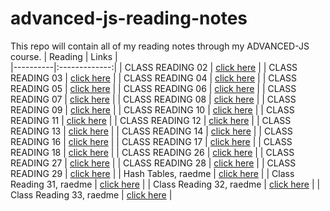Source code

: # advanced-js-reading-notes
This repo will contain all of my reading notes through my ADVANCED-JS course.
| Reading   |      Links      |   
|----------|:-------------:|
| CLASS READING 02 | [click here](https://github.com/ibrahimalaqoul/advanced-js-reading-notes/blob/main/01-prep-and-tdd.md)   | 
| CLASS READING 03 | [click here](https://github.com/ibrahimalaqoul/advanced-js-reading-notes/blob/main/class03reading.md)   | 
| CLASS READING 04 |   [click here](https://github.com/ibrahimalaqoul/advanced-js-reading-notes/blob/main/class04Reading.md)   | 
| CLASS READING 05 | [click here](https://github.com/ibrahimalaqoul/advanced-js-reading-notes/blob/main/class05reading.md) | 
| CLASS READING 06 | [click here](https://github.com/ibrahimalaqoul/advanced-js-reading-notes/blob/main/class06reading.md) | 
| CLASS READING 07 | [click here](https://github.com/ibrahimalaqoul/advanced-js-reading-notes/blob/main/class07reading.md) | 
| CLASS READING 08 | [click here](https://github.com/ibrahimalaqoul/advanced-js-reading-notes/blob/main/classr08eadng.md) | 
| CLASS READING 09 | [click here](https://github.com/ibrahimalaqoul/advanced-js-reading-notes/blob/main/classReading09.md) | 
| CLASS READING 10 | [click here](https://github.com/ibrahimalaqoul/advanced-js-reading-notes/blob/main/class10reading.md) | 
| CLASS READING 11 | [click here](https://github.com/ibrahimalaqoul/advanced-js-reading-notes/blob/main/class11Reading.md) | 
| CLASS READING 12 | [click here](https://github.com/ibrahimalaqoul/advanced-js-reading-notes/blob/main/class12Read.md) | 
| CLASS READING 13 | [click here](https://github.com/ibrahimalaqoul/advanced-js-reading-notes/blob/main/class13Read.md) | 
| CLASS READING 14 | [click here](https://github.com/ibrahimalaqoul/advanced-js-reading-notes/blob/main/class14reading.md) | 
| CLASS READING 16 | [click here](https://github.com/ibrahimalaqoul/advanced-js-reading-notes/blob/main/class15Reading.md) | 
| CLASS READING 17 | [click here](https://github.com/ibrahimalaqoul/advanced-js-reading-notes/blob/main/class17reading.md) | 
| CLASS READING 18 | [click here](https://github.com/ibrahimalaqoul/advanced-js-reading-notes/blob/main/class18Reading.md) | 
| CLASS READING 26 | [click here](https://github.com/ibrahimalaqoul/advanced-js-reading-notes/blob/main/class26Reading.md) |
| CLASS READING 27 | [click here](https://github.com/ibrahimalaqoul/advanced-js-reading-notes/blob/main/class27reading.md) | 
| CLASS READING 28 | [click here](https://github.com/ibrahimalaqoul/advanced-js-reading-notes/blob/main/class28Reading.md) | 
| CLASS READING 29 | [click here](https://github.com/ibrahimalaqoul/advanced-js-reading-notes/blob/main/class29reading.md) | 
| Hash Tables, raedme | [click here](https://github.com/ibrahimalaqoul/advanced-js-reading-notes/blob/main/HashTablesReading.md) | 
| Class Reading 31, raedme | [click here](https://github.com/ibrahimalaqoul/advanced-js-reading-notes/blob/main/Class%2031Reading.md) | 
| Class Reading 32, raedme | [click here](https://github.com/ibrahimalaqoul/advanced-js-reading-notes/blob/main/class32Reading.md) | 
| Class Reading 33, raedme | [click here](https://github.com/ibrahimalaqoul/advanced-js-reading-notes/blob/main/class33Reading.md) |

- INSTRUCTIONS TO FOLLOW -
Of the entries above, repeat exactly the lines from the line with "CLASS READING 03" through the line with "CLASS READING 08", both of them included.

- RESPONSE TO THIS EXERCISE -
| CLASS READING 03 | [click here](https://github.com/ibrahimalaqoul/advanced-js-reading-notes/blob/main/class03reading.md)   | 
| CLASS READING 04 |   [click here](https://github.com/ibrahimalaqoul/advanced-js-reading-notes/blob/main/class04Reading.md)   | 
| CLASS READING 05 | [click here](https://github.com/ibrahimalaqoul/advanced-js-reading-notes/blob/main/class05reading.md) | 
| CLASS READING 06 | [click here](https://github.com/ibrahimalaqoul/advanced-js-reading-notes/blob/main/class06reading.md) | 
| CLASS READING 07 | [click here](https://github.com/ibrahimalaqoul/advanced-js-reading-notes/blob/main/class07reading.md) | 
| CLASS READING 08 | [click here](https://github.com/ibrahimalaqoul/advanced-js-reading-notes/blob/main/classr08eadng.md) | 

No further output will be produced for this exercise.